We have carefully reviewed the pleadings and briefs, the record on appeal, and the district court's decision, and we have considered them in light of the applicable law. We agree with the district court's conclusion that Jinzo failed to present any evidence sufficient to defeat the City's motion. Although Jinzo cites to his deposition testimony that he did not understand the Agreement, that conclusory statement is insufficient to withstand summary judgment.(3) Likewise, Jinzo argues that he was coerced into signing the Agreement, but he cites no evidence of coercion.

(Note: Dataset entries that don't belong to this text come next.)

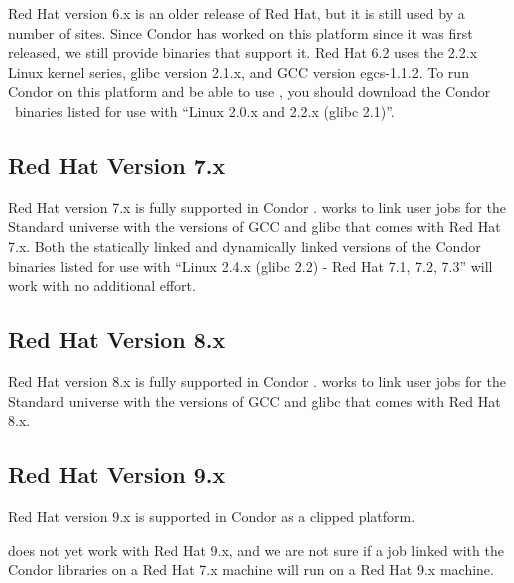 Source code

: Red Hat version 6.x is an older release of Red Hat, but it is still used
by a number of sites.
Since Condor has worked on this platform since it was first released,
we still provide binaries that support it.
Red Hat 6.2 uses the 2.2.x Linux kernel series, glibc version 2.1.x,
and GCC version egcs-1.1.2.
To run Condor on this platform and be able to use ,
you should download the Condor \VersionNotice\  binaries listed for use
with ``Linux 2.0.x and 2.2.x (glibc 2.1)''.


\subsection{\label{sec:platform-linux-rh7}Red Hat Version 7.x}

Red Hat version 7.x is fully supported in Condor \VersionNotice.
 works to link user jobs for the Standard universe
with the versions of GCC and glibc that comes with Red Hat 7.x.
Both the statically linked and dynamically linked versions of the
Condor binaries listed for use with ``Linux 2.4.x (glibc 2.2) - Red Hat
7.1, 7.2, 7.3'' will work with no additional effort.


\subsection{\label{sec:platform-linux-rh8}Red Hat Version 8.x}

Red Hat version 8.x is fully supported in Condor \VersionNotice.
 works to link user jobs for the Standard universe
with the versions of GCC and glibc that comes with Red Hat 8.x.

\subsection{\label{sec:platform-linux-rh9}Red Hat Version 9.x}

Red Hat version 9.x is supported in Condor \VersionNotice as a clipped 
platform.

 does not yet work with Red Hat 9.x, and we are not
sure if a job linked with the Condor libraries on a Red Hat 7.x machine
will run on a Red Hat 9.x machine.  
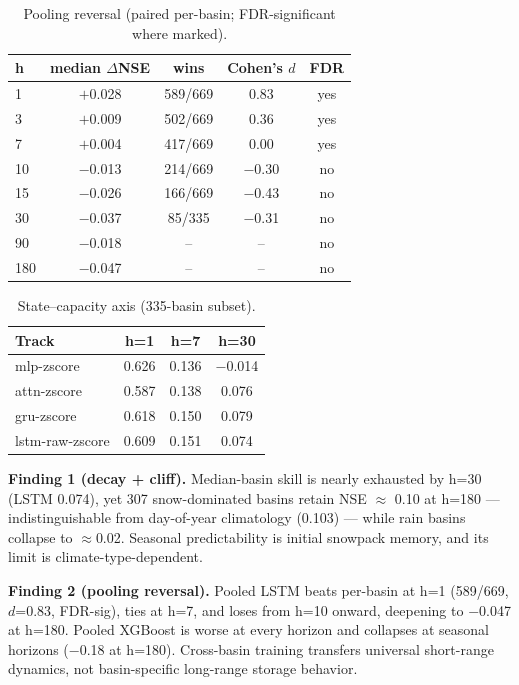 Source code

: \documentclass[11pt]{article}
\begin{document}
\begin{table}[t]
\centering\small
\caption{Pooling reversal (paired per-basin; FDR-significant where marked).}
\label{tab:pooling}
\begin{tabular}{lcccc}
\toprule
h & median $\Delta$NSE & wins & Cohen's $d$ & FDR \\
\midrule
1 & $+$0.028 & 589/669 & 0.83 & yes \\
3 & $+$0.009 & 502/669 & 0.36 & yes \\
7 & $+$0.004 & 417/669 & 0.00 & yes \\
10 & $-$0.013 & 214/669 & $-$0.30 & no \\
15 & $-$0.026 & 166/669 & $-$0.43 & no \\
30 & $-$0.037 & 85/335 & $-$0.31 & no \\
90 & $-$0.018 & -- & -- & no \\
180 & $-$0.047 & -- & -- & no \\
\bottomrule
\end{tabular}
\end{table}

\begin{table}[t]
\centering\small
\caption{State--capacity axis (335-basin subset).}
\label{tab:state}
\begin{tabular}{lccc}
\toprule
Track & h=1 & h=7 & h=30 \\
\midrule
mlp-zscore & 0.626 & 0.136 & $-$0.014 \\
attn-zscore & 0.587 & 0.138 & 0.076 \\
gru-zscore & 0.618 & 0.150 & 0.079 \\
lstm-raw-zscore & 0.609 & 0.151 & 0.074 \\
\bottomrule
\end{tabular}
\end{table}

\textbf{Finding 1 (decay + cliff).} Median-basin skill is nearly exhausted by
h=30 (LSTM 0.074), yet 307 snow-dominated basins retain NSE $\approx$ 0.10 at
h=180 --- indistinguishable from day-of-year climatology (0.103) --- while
rain basins collapse to $\approx$0.02. Seasonal predictability is initial
snowpack memory, and its limit is climate-type-dependent.

\textbf{Finding 2 (pooling reversal).} Pooled LSTM beats per-basin at h=1
(589/669, $d$=0.83, FDR-sig), ties at h=7, and loses from h=10 onward,
deepening to $-$0.047 at h=180. Pooled XGBoost is worse at every horizon and
collapses at seasonal horizons ($-$0.18 at h=180). Cross-basin training
transfers universal short-range dynamics, not basin-specific long-range
storage behavior.
\end{document}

On September 17, 1998, the district court issued a thorough, well-reasoned order granting summary judgment to the City. App. at 212-25. We affirm that order for substantially the same reasons stated therein.
ENTERED FOR THE COURT
Stephen H. Anderson
*.This order and judgment is not binding precedent, except under the doctrines of law of the case, res judicata, and collateral estoppel. The court generally disfavors the citation of orders and judgments; nevertheless, an order and judgment may be cited under the terms and conditions of 10th Cir. R. 36.3.
1.Jinzo also named the City Employee Health Clinic in his original action, but he makes no claim against the Clinic in this appeal.
2.Additionally, Jinzo raises other arguments which he did not raise in the district court. Therefore, we do not consider them. See Walker v. Mather (In re Walker), 959 F.2d 894, 896 (10th Cir. 1992).
3.We also note the referenced statement is inconsistent with Jinzo's other deposition testimony which concedes not only that there was no reason he could not understand the Agreement, but also that he asked his own union representatives about the Agreement, and they advised him to sign. App. at 189-91.